Clark’s career as photography’s outlaw and prophet started in 1971 when he published the now iconic book Tulsa. “When I was 16, I started shooting amphetamine. I shot with my friends every day for three years and then left town, but I’ve gone back through the years. Once the needle goes in, it never comes out,” he wrote in the introduction. In its brutally honest depiction of teenage sex, violence, and drug abuse, Clark captured the black hole of the small Oklahoma town with the tender affection of an insider. Clark’s second book, Teenage Lust, came out in 1983. Completed while addicted to heroin, it featured images of Times Square hustlers, a decade before the dawn of the New York AIDS epidemic.

With the archive sale, Larry Clark is giving the kids at Simon Lee Gallery more than just a huge purchase discount. He’s giving them an unforgettable experience of joy and frustration, at the visual speed of the new generation – look through 500 pictures in 15 minutes, read the images, relate, fall in love, cherish, or reject it, and finally choose one to spend their hundred on. All the while questioning their own choices, hesitating in their attempts to narrow the selection down one by one.

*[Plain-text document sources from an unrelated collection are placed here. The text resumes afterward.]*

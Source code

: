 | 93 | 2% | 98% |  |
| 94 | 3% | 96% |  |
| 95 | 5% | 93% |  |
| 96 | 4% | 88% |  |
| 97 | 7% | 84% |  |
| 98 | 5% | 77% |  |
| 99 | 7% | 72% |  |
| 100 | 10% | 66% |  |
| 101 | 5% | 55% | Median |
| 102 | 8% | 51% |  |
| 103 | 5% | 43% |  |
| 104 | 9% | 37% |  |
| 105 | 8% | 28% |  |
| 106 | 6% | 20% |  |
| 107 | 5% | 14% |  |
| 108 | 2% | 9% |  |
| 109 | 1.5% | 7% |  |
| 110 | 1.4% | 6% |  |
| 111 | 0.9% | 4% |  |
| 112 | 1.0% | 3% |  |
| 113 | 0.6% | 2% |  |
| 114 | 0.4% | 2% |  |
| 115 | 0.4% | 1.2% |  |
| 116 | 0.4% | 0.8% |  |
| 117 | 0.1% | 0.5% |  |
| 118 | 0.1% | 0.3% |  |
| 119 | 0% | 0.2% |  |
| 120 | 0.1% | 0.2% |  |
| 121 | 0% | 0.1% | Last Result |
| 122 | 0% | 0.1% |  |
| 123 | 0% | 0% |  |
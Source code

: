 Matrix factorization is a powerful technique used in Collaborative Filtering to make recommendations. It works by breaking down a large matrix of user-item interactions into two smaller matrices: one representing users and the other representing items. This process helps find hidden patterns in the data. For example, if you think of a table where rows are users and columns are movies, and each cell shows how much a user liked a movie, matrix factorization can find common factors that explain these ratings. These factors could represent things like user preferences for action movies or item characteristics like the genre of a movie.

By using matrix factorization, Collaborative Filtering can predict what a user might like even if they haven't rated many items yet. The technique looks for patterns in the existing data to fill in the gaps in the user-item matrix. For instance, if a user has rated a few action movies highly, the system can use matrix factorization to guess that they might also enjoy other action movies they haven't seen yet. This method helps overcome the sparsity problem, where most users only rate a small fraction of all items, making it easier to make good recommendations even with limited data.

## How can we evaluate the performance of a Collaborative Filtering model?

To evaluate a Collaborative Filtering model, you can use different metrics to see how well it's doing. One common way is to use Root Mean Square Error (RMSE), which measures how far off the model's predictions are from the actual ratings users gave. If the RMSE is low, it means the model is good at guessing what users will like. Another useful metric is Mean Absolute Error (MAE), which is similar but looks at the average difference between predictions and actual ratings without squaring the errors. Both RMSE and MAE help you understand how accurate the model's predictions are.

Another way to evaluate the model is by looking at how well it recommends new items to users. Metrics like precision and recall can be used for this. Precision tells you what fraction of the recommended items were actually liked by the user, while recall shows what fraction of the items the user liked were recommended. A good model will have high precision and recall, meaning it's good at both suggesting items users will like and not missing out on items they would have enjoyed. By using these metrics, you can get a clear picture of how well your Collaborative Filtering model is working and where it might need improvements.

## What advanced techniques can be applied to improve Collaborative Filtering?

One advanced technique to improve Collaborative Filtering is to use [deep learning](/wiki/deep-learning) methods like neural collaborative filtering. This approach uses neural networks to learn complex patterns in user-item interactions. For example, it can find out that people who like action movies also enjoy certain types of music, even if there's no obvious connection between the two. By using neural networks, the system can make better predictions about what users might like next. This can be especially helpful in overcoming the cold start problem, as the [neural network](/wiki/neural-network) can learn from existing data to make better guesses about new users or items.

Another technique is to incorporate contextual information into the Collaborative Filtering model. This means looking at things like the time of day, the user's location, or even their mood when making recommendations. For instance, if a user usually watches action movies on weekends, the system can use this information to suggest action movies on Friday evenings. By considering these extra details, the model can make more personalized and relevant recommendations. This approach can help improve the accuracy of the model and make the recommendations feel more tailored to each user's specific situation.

Today, Larry Clark is 71, vegan, and sleeps 4 hours a day. He doesn’t skate anymore, but he still hangs around skate kids (and vice-versa). His latest film, The Smell Of Us, features a gang of young Parisian skaters and is due out this year. In the meantime, he keeps busy filming the second part of his Marfa Girl trilogy in Texas. Tulsa and Teenage Lust are currently on show at Foam Photography Museum in Amsterdam. Clark’s legacy is larger than life, and no small source of anxiety for the director. (In an interview before his opening at Foam, Clark expressed his fears of dealing with the back catalog of work he never had the time to deal with). The print sale could be one of the ways to deal both with the fear and the amount of material: outsource the archives to his devoted followers. In introducing his audience to the painful process of editing, he’s exposed himself as an artist like never before, and created a new level intimacy with his audience, all in the mundane form of a 10 x 15 photograph.